:: THE DATA ::

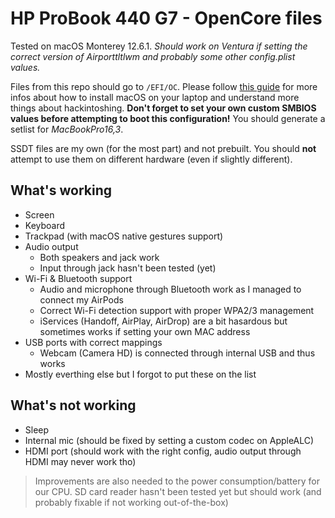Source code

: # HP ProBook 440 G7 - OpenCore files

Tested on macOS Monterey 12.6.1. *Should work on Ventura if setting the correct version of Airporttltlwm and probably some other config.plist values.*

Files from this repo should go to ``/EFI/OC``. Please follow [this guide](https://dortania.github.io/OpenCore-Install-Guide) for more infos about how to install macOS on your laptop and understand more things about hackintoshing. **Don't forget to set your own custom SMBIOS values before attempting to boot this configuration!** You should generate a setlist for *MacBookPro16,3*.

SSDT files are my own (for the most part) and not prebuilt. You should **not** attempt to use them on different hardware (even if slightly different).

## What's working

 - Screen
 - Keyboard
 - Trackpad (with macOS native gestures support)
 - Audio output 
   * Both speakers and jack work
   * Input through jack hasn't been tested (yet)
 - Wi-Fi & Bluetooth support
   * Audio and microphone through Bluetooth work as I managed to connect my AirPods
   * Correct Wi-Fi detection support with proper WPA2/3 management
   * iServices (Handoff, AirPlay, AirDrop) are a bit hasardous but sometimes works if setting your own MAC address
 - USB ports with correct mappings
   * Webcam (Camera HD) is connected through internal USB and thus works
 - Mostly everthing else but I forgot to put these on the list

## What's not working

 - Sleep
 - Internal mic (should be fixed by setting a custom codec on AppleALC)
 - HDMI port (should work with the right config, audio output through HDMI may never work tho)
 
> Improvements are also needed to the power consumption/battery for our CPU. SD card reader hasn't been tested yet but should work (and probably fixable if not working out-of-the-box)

:::
:: THE DATA ::

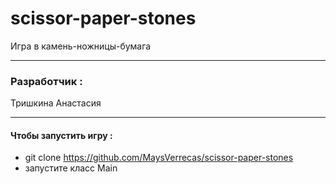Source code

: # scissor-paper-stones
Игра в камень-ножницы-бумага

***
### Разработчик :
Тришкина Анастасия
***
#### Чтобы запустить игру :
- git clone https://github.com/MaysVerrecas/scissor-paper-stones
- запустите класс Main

:::
:: THE DATA ::

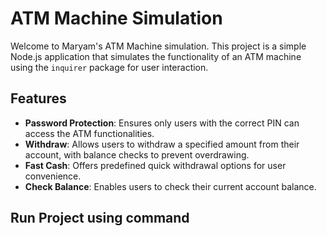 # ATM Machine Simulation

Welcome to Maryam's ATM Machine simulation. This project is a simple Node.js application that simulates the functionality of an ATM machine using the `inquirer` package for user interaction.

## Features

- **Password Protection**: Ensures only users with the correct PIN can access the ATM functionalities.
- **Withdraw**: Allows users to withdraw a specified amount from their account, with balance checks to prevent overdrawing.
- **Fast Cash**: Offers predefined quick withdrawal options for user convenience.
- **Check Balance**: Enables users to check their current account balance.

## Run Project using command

:::

* **TASK DIRECTIONS**:
Begin with the line above that has "and jack work" and continue through the line that has "proper WPA2/3 management", setting each one down exactly. Stop there.

* **FINAL ANSWER**:
   * Both speakers and jack work
   * Input through jack hasn't been tested (yet)
 - Wi-Fi & Bluetooth support
   * Audio and microphone through Bluetooth work as I managed to connect my AirPods
   * Correct Wi-Fi detection support with proper WPA2/3 management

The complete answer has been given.